Dear all,
(sorry if I’m double-posting - I tried posting it on the google group, but I don’t think it went through…)
I have coded a very simple hierarchical regression in Stan with 2 predictors that ran reasonably fast.
Then I tried to make the code generic so that I could use it for an arbitrary number of predictors (I tried to code it the way the manual suggests in the section on Linear Regression). While this still gave me the same parameter estimates (so something must be right), it took much longer (~3 times slower). I’m not sure why and whether there is anything I can do to speed it up?
Original model:
data {
int datp; //number of data points
vector[datp] y; //reaction time
int nsub; //number of subjects
int ntrs[nsub]; //number of trials for each person
int<lower=1> nregs; //number of regressors in this design (including constant)
matrix[datp,nregs] x; //design matrix - format: column 1:intercept, column 2: regressor, rows:datapoints for all subjects concatenated
int subID[datp]; //which subject each datapoint belongs to
}
parameters {
// group level inference parameters
vector[2] beta_mu; // constant (intercept) and effect of condition (slope)
// structured noise: differences between individual subjects
real<lower=0> sigma_e; //error sd per measurement
vector<lower=0>[2] sigma; //individual differences between people
vector[nsub] betas0; //RT adjustment for each person (intercept)
vector[nsub] betas1; //RT adjustment for slope
}
model {
real mu;
betas0 ~ normal(0,sigma[1]);
betas1 ~ normal(0,sigma[2]);
// Run regression
for (i in 1:datp){
mu = (beta_mu[1] + betas0[subID[i]])*x[i,1] + (beta_mu[2] + betas1[subID[i]])*x[i,2];
y[i] ~ lognormal(mu,sigma_e);
}
}
Here is the new model:
data {
int datp; //number of data points
vector[datp] y; //reaction time
int nsub; //number of subjects
int ntrs[nsub]; //number of trials for each person
int<lower=1> nregs; //number of regressors in this design (including constant)

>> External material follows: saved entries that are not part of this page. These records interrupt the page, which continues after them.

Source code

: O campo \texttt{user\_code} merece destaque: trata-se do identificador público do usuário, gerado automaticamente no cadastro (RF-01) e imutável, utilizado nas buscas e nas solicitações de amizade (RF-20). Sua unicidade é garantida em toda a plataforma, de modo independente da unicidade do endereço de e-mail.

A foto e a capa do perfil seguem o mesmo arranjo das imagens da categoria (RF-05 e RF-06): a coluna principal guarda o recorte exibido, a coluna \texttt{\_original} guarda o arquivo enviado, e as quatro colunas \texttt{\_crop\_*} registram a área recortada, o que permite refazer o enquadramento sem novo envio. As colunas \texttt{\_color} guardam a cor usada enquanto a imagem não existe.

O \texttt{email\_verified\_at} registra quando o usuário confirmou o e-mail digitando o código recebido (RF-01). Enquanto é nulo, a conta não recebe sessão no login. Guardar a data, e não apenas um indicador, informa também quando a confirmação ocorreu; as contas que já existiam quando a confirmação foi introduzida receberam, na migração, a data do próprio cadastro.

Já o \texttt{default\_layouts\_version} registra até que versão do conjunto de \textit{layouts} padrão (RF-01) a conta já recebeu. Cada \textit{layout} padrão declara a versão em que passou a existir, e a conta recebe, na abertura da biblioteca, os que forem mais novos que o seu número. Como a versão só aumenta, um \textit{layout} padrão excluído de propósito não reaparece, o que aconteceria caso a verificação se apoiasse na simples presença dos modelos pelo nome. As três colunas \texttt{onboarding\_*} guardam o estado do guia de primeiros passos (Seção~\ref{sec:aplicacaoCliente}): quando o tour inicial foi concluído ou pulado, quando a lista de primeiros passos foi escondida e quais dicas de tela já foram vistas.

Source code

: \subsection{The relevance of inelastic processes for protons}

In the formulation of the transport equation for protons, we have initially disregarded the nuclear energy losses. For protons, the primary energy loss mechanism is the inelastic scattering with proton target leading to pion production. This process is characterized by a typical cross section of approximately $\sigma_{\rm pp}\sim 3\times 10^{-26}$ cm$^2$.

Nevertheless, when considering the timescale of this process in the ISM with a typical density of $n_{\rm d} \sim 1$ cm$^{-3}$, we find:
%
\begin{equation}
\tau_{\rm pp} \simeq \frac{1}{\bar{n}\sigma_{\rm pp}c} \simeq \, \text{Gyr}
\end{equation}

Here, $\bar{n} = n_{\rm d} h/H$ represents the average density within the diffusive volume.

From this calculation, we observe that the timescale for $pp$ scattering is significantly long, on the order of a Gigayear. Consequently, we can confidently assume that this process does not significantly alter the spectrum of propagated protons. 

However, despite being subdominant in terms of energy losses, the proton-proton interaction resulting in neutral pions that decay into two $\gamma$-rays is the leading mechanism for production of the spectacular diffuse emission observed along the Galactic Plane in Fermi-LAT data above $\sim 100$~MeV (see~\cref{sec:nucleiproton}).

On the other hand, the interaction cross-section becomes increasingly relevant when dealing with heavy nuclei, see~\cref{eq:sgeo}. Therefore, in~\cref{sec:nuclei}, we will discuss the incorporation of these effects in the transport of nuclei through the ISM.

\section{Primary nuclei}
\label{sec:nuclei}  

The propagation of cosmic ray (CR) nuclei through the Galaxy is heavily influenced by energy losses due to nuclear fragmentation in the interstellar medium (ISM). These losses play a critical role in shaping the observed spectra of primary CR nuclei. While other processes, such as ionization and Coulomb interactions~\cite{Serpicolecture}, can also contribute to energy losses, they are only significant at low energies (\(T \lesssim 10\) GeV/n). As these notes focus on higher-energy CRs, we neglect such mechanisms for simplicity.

matrix[datp,nregs] x; //design matrix - format: column 1:intercept, column 2: regressor, rows:datapoints for all subjects concatenated
int subID[datp]; //which subject each datapoint belongs to
}
parameters{
vector[nregs] beta_mu; // group level paras
vector<lower=0>[nregs] sigma; // individual differences
real<lower=0> sigma_e; //error sd per measurement
vector[nsub] betasRaw[nregs];
}
// To do a non-centered distribution,this speeds up the sampling
transformed parameters{
vector[nsub] betas[nregs];
for (ir in 1:nregs){
betas[ir] = beta_mu[ir]+sigma[ir]*betasRaw[ir];}
}
// This block runs the actual model
model {
real mu;
//Individual subject
for (ir in 1:nregs){
betasRaw[ir] ~ normal(0,1);
}
// Run the regression
for (i in 1:datp){
mu=to_vector(betas[:,subID[i]])’*x[i]’;
y[i] ~ lognormal(mu,sigma_e);
}
}